- **WHAT TO WORK ON**
The answer is the line that contains "The easiest way" followed by every later line of the entries below, each repeated exactly, and nothing else.

━━━ DATA EXTRACTS ━━━

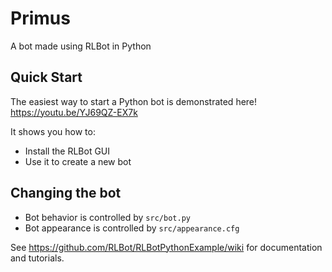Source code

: # Primus
A bot made using RLBot in Python

## Quick Start
The easiest way to start a Python bot is demonstrated here!
https://youtu.be/YJ69QZ-EX7k

It shows you how to:
- Install the RLBot GUI
- Use it to create a new bot

## Changing the bot

- Bot behavior is controlled by `src/bot.py`
- Bot appearance is controlled by `src/appearance.cfg`

See https://github.com/RLBot/RLBotPythonExample/wiki for documentation and tutorials.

━━━

- **ANSWER AREA**
The easiest way to start a Python bot is demonstrated here!
https://youtu.be/YJ69QZ-EX7k

It shows you how to:
- Install the RLBot GUI
- Use it to create a new bot

## Changing the bot

- Bot behavior is controlled by `src/bot.py`
- Bot appearance is controlled by `src/appearance.cfg`

See https://github.com/RLBot/RLBotPythonExample/wiki for documentation and tutorials.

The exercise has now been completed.